Methods: We consider the setting where data from a randomized trial and an observational study emulating the trial are available for machine learning model development and evaluation. We provide two approaches for estimating the model and assessing model performance under a hypothetical treatment strategy in the target population underlying the observational study. The first approach uses counterfactual predictions from the observational study only and relies on the assumption of conditional exchangeability between treated and untreated individuals (no unmeasured confounding). The second approach leverages the exchangeability between treatment groups in the trial (supported by study design) to "transport" estimates from the trial to the population underlying the observational study, relying on an additional assumption of conditional exchangeability between the populations underlying the observational study and the randomized trial.
Results: We examine the assumptions underlying both approaches for fitting the model and estimating performance in the target population and provide estimators for both objectives. We then develop a joint estimation strategy that combines data from the trial and the observational study, and discuss benchmarking of the trial and observational results.

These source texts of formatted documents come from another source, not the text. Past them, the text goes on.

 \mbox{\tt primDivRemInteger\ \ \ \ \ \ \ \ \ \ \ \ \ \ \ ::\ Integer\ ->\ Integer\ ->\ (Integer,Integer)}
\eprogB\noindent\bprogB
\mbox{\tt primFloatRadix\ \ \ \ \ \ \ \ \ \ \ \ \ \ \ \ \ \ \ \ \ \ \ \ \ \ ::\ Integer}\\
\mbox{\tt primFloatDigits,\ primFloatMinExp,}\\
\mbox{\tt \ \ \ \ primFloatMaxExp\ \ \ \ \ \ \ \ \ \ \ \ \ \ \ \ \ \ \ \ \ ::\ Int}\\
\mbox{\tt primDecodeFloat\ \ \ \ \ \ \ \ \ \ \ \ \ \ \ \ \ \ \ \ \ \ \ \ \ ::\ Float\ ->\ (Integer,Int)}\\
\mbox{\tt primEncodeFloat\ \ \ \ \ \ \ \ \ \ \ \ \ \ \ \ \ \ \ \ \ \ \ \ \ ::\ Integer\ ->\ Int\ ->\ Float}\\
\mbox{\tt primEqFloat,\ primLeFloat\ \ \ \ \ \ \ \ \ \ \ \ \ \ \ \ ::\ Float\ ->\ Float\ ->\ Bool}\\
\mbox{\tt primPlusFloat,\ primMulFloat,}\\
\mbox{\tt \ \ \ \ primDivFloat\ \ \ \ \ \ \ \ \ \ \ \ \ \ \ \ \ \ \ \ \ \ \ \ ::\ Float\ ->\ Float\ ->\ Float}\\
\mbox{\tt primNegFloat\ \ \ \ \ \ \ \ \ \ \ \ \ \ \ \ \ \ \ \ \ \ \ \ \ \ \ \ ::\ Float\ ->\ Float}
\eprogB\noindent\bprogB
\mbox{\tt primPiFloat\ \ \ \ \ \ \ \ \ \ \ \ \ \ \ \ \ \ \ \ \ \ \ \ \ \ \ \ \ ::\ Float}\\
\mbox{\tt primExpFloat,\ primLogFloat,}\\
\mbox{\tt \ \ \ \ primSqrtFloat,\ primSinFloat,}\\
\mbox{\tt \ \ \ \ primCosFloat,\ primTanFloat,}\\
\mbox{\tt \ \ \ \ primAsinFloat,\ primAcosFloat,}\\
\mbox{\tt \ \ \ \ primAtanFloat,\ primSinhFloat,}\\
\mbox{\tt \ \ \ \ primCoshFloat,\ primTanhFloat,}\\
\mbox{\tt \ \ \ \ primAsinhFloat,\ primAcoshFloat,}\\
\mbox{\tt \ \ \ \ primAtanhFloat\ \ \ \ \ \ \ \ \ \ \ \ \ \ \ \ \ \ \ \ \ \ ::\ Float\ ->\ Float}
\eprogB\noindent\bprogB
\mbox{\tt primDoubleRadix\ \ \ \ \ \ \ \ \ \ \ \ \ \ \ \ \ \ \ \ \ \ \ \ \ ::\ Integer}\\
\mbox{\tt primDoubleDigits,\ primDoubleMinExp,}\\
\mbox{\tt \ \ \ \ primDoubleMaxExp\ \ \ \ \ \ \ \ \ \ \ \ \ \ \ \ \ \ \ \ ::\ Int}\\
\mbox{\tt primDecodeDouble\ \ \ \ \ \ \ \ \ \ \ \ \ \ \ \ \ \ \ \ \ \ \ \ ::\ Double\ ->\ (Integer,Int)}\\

Conclusions: Both the observational and transportability analyses can be used to fit a model and estimate performance under a counterfactual treatment strategy in the population underlying the observational data, but they rely on different assumptions. In either case, the assumptions are untestable, and deciding which method is more appropriate requires careful contextual consideration. If all assumptions hold, then combining the data from the observational study and the randomized trial can be used for more efficient estimation.